• Aim of the task:
Your output should be the records below, word for word and picture-free.

——

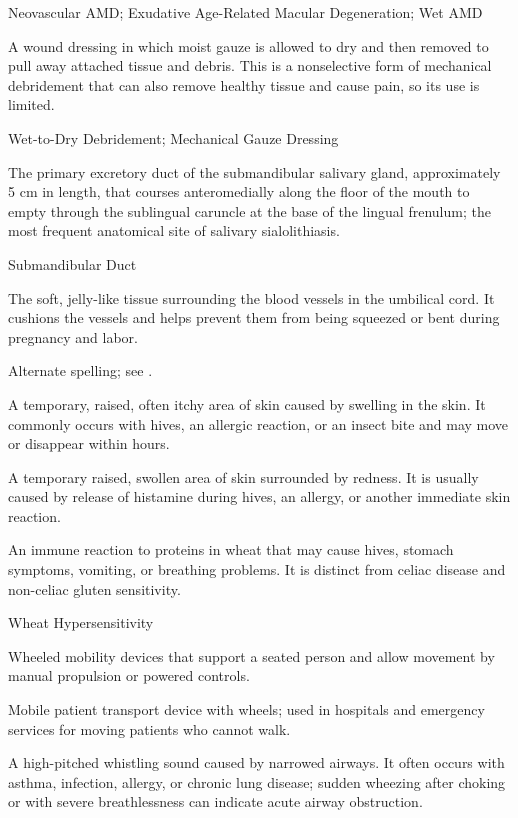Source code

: \synonyms
Neovascular AMD; Exudative Age-Related Macular Degeneration; Wet AMD

 A wound dressing in which moist gauze is allowed to dry and then removed to pull away attached tissue and debris. This is a nonselective form of mechanical debridement that can also remove healthy tissue and cause pain, so its use is limited.

\synonyms
Wet-to-Dry Debridement; Mechanical Gauze Dressing

 The primary excretory duct of the submandibular salivary gland, approximately 5 cm in length, that courses anteromedially along the floor of the mouth to empty through the sublingual caruncle at the base of the lingual frenulum; the most frequent anatomical site of salivary sialolithiasis.

\synonyms
Submandibular Duct

 The soft, jelly-like tissue surrounding the blood vessels in the umbilical cord. It cushions the vessels and helps prevent them from being squeezed or bent during pregnancy and labor.

 Alternate spelling; see .

 A temporary, raised, often itchy area of skin caused by swelling in the skin. It commonly occurs with hives, an allergic reaction, or an insect bite and may move or disappear within hours.

 A temporary raised, swollen area of skin surrounded by redness. It is usually caused by release of histamine during hives, an allergy, or another immediate skin reaction.

 An immune reaction to proteins in wheat that may cause hives, stomach symptoms, vomiting, or breathing problems. It is distinct from celiac disease and non-celiac gluten sensitivity.

\synonyms
Wheat Hypersensitivity

 Wheeled mobility devices that support a seated person and allow movement by manual propulsion or powered controls.

 Mobile patient transport device with wheels; used in hospitals and emergency services for moving patients who cannot walk.

 A high-pitched whistling sound caused by narrowed airways. It often occurs with asthma, infection, allergy, or chronic lung disease; sudden wheezing after choking or with severe breathlessness can indicate acute airway obstruction.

——

• Output:
Source code

: \synonyms
Neovascular AMD; Exudative Age-Related Macular Degeneration; Wet AMD

 A wound dressing in which moist gauze is allowed to dry and then removed to pull away attached tissue and debris. This is a nonselective form of mechanical debridement that can also remove healthy tissue and cause pain, so its use is limited.

\synonyms
Wet-to-Dry Debridement; Mechanical Gauze Dressing

 The primary excretory duct of the submandibular salivary gland, approximately 5 cm in length, that courses anteromedially along the floor of the mouth to empty through the sublingual caruncle at the base of the lingual frenulum; the most frequent anatomical site of salivary sialolithiasis.

\synonyms
Submandibular Duct

 The soft, jelly-like tissue surrounding the blood vessels in the umbilical cord. It cushions the vessels and helps prevent them from being squeezed or bent during pregnancy and labor.

 Alternate spelling; see .

 A temporary, raised, often itchy area of skin caused by swelling in the skin. It commonly occurs with hives, an allergic reaction, or an insect bite and may move or disappear within hours.

 A temporary raised, swollen area of skin surrounded by redness. It is usually caused by release of histamine during hives, an allergy, or another immediate skin reaction.

 An immune reaction to proteins in wheat that may cause hives, stomach symptoms, vomiting, or breathing problems. It is distinct from celiac disease and non-celiac gluten sensitivity.

\synonyms
Wheat Hypersensitivity

 Wheeled mobility devices that support a seated person and allow movement by manual propulsion or powered controls.

 Mobile patient transport device with wheels; used in hospitals and emergency services for moving patients who cannot walk.

 A high-pitched whistling sound caused by narrowed airways. It often occurs with asthma, infection, allergy, or chronic lung disease; sudden wheezing after choking or with severe breathlessness can indicate acute airway obstruction.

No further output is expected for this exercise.